● REQUIRED ACTION:
Your answer should be one number: the count of lines in the records that include the word "Lemma".

● SUPPLIED RECORDS:

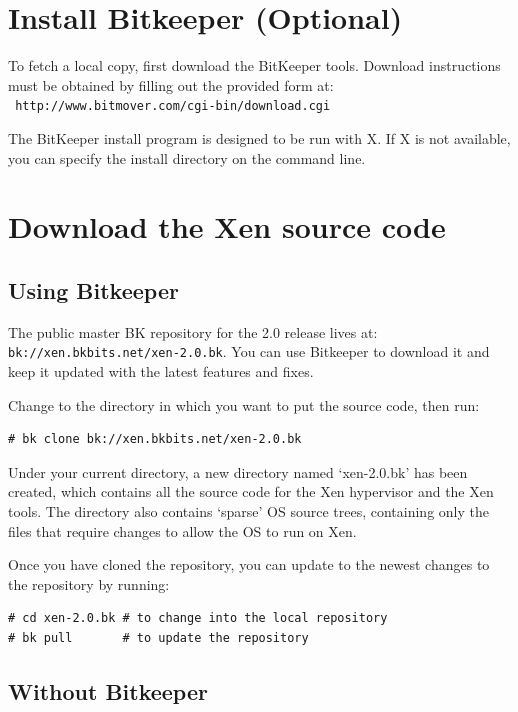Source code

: \documentclass[11pt,twoside,final,openright]{xenstyle}
\begin{document}
\section{Install Bitkeeper (Optional)}

To fetch a local copy, first download the BitKeeper tools.
Download instructions must be obtained by filling out the provided
form at: \\ {\tt
http://www.bitmover.com/cgi-bin/download.cgi }

The BitKeeper install program is designed to be run with X.  If X is
not available, you can specify the install directory on the command
line.

\section{Download the Xen source code}

\subsection{Using Bitkeeper}

The public master BK repository for the 2.0 release lives at: \\
{\tt bk://xen.bkbits.net/xen-2.0.bk}.  You can use Bitkeeper to
download it and keep it updated with the latest features and fixes.

Change to the directory in which you want to put the source code, then
run:
\begin{verbatim}
# bk clone bk://xen.bkbits.net/xen-2.0.bk
\end{verbatim}

Under your current directory, a new directory named `xen-2.0.bk' has
been created, which contains all the source code for the Xen
hypervisor and the Xen tools.  The directory also contains `sparse' OS
source trees, containing only the files that require changes to allow
the OS to run on Xen.

Once you have cloned the repository, you can update to the newest
changes to the repository by running:
\begin{verbatim}
# cd xen-2.0.bk # to change into the local repository
# bk pull       # to update the repository
\end{verbatim}

\subsection{Without Bitkeeper}
\end{document}
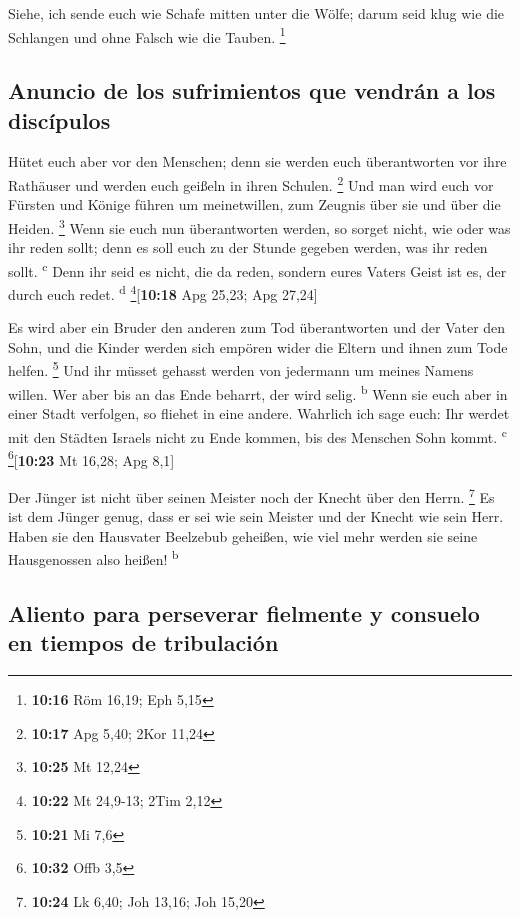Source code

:  Siehe, ich sende euch wie Schafe mitten unter die Wölfe;
darum seid klug wie die Schlangen und ohne Falsch wie die Tauben.
\footnote{\textbf{10:16} Röm 16,19; Eph 5,15}

\hypertarget{anuncio-de-los-sufrimientos-que-vendruxe1n-a-los-discuxedpulos}{%
\subsection{Anuncio de los sufrimientos que vendrán a los
discípulos}\label{anuncio-de-los-sufrimientos-que-vendruxe1n-a-los-discuxedpulos}}

 Hütet euch aber vor den Menschen; denn sie werden euch
überantworten vor ihre Rathäuser und werden euch geißeln in ihren
Schulen. \footnote{\textbf{10:17} Apg 5,40; 2Kor 11,24} 
Und man wird euch vor Fürsten und Könige führen um meinetwillen, zum
Zeugnis über sie und über die Heiden. \footnote{\textbf{10:25} Mt 12,24}
 Wenn sie euch nun überantworten werden, so sorget nicht,
wie oder was ihr reden sollt; denn es soll euch zu der Stunde gegeben
werden, was ihr reden sollt. \textsuperscript{c}  Denn
ihr seid es nicht, die da reden, sondern eures Vaters Geist ist es, der
durch euch redet. \textsuperscript{d} \footnote{\textbf{10:22} Mt
  24,9-13; 2Tim 2,12}{[}\textbf{10:18} Apg 25,23; Apg 27,24{]}

 Es wird aber ein Bruder den anderen zum Tod
überantworten und der Vater den Sohn, und die Kinder werden sich empören
wider die Eltern und ihnen zum Tode helfen. \footnote{\textbf{10:21} Mi
  7,6}  Und ihr müsset gehasst werden von jedermann um
meines Namens willen. Wer aber bis an das Ende beharrt, der wird selig.
\textsuperscript{b}  Wenn sie euch aber in einer Stadt
verfolgen, so fliehet in eine andere. Wahrlich ich sage euch: Ihr werdet
mit den Städten Israels nicht zu Ende kommen, bis des Menschen Sohn
kommt. \textsuperscript{c} \footnote{\textbf{10:32} Offb 3,5}{[}\textbf{10:23}
Mt 16,28; Apg 8,1{]}

 Der Jünger ist nicht über seinen Meister noch der Knecht
über den Herrn. \footnote{\textbf{10:24} Lk 6,40; Joh 13,16; Joh 15,20}
 Es ist dem Jünger genug, dass er sei wie sein Meister
und der Knecht wie sein Herr. Haben sie den Hausvater Beelzebub
geheißen, wie viel mehr werden sie seine Hausgenossen also heißen!
\textsuperscript{b}

\hypertarget{aliento-para-perseverar-fielmente-y-consuelo-en-tiempos-de-tribulaciuxf3n}{%
\subsection{Aliento para perseverar fielmente y consuelo en tiempos de
tribulación}\label{aliento-para-perseverar-fielmente-y-consuelo-en-tiempos-de-tribulaciuxf3n}}

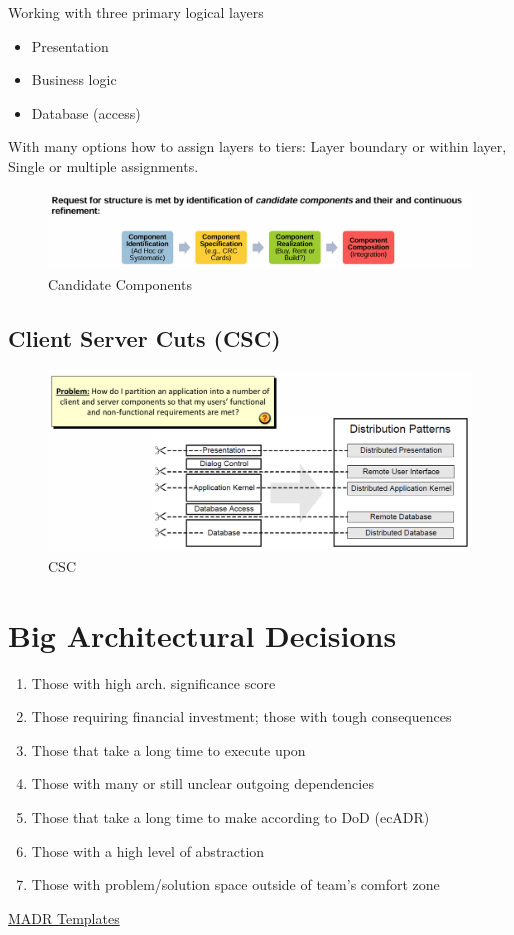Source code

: \documentclass[../Main.tex]{subfiles}
\begin{document}
Working with three primary logical layers
\begin{itemize}
    \item Presentation
    \item Business logic
    \item Database (access)
\end{itemize}
With many options how to assign layers to tiers: Layer boundary or within layer,  Single or multiple assignments.
\begin{figure}[H]
    \centering
    \includegraphics[width=0.5\linewidth]{Images/candidatecomponents.png}
    \caption{Candidate Components}
    \label{fig:ccomponents}
\end{figure}
\newpage
\subsection{Client Server Cuts (CSC)}
\begin{figure}[H]
    \centering
    \includegraphics{Images/csc.png}
    \caption{CSC}
    \label{fig:csc}
\end{figure}

\section{Big Architectural Decisions}
\begin{enumerate}
    \item Those with high arch. significance score
    \item  Those requiring financial investment; those with tough consequences
    \item  Those that take a long time to execute upon
    \item Those with many or still unclear outgoing dependencies
    \item Those that take a long time to make according to DoD (ecADR)
    \item Those with a high level of abstraction 
    \item Those with problem/solution space outside of team's comfort zone 
\end{enumerate}
\href{https://github.com/adr/madr}{MADR Templates}
\newpage
\end{document}
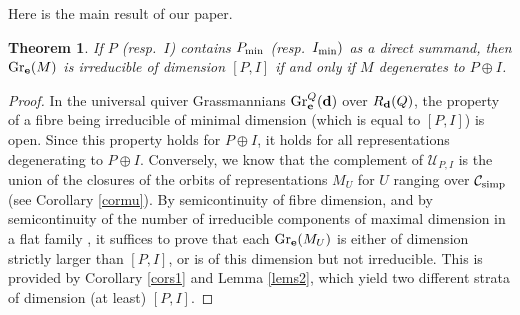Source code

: \documentclass{amsart}
\numberwithin{equation}{section}
\newtheorem{thm}{Theorem}[section]
\newtheorem{lem}[thm]{Lemma}
\theoremstyle{remark}
\begin{document}
Here is the main result of our paper.

\begin{thm} If $P$ (resp.~$I$) contains $P_{\rm min}$ (resp.~$I_{\rm min})$ as a direct summand, then ${\rm Gr}_{\bf e}(M)$ is irreducible of dimension $[P,I]$ if and only if $M$ degenerates to $P\oplus I$.
\end{thm}

\begin{proof} In the universal quiver Grassmannians ${\rm Gr}_{\bf e}^Q({\bf d})$ over $R_{\bf d}(Q)$, 
the property of a fibre being irreducible of minimal dimension (which is equal to $[P,I]$) is open. 
Since this property holds for $P\oplus I$, it holds for all representations degenerating to $P\oplus I$. 
Conversely, we know that the complement of $\mathcal{U}_{P,I}$ is the union of the closures of the orbits of representations $M_U$ for $U$ ranging over $\mathcal{C}_{\rm simp}$ (see Corollary \ref{cormu}). 
By semicontinuity of fibre dimension, and by semicontinuity of the number of irreducible components of maximal dimension in a flat family \cite[Theorem2]{CFFFR17}, 
it suffices to prove that each ${\rm Gr}_{\bf e}(M_U)$ is either of dimension strictly larger than 
$[P,I]$, or is of this dimension but not irreducible. 
This is provided by Corollary \ref{cors1} and Lemma \ref{lems2}, which yield two different strata of dimension (at least) $[P,I]$.
\end{proof}








\end{document}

● COMPLETED EXERCISE:
2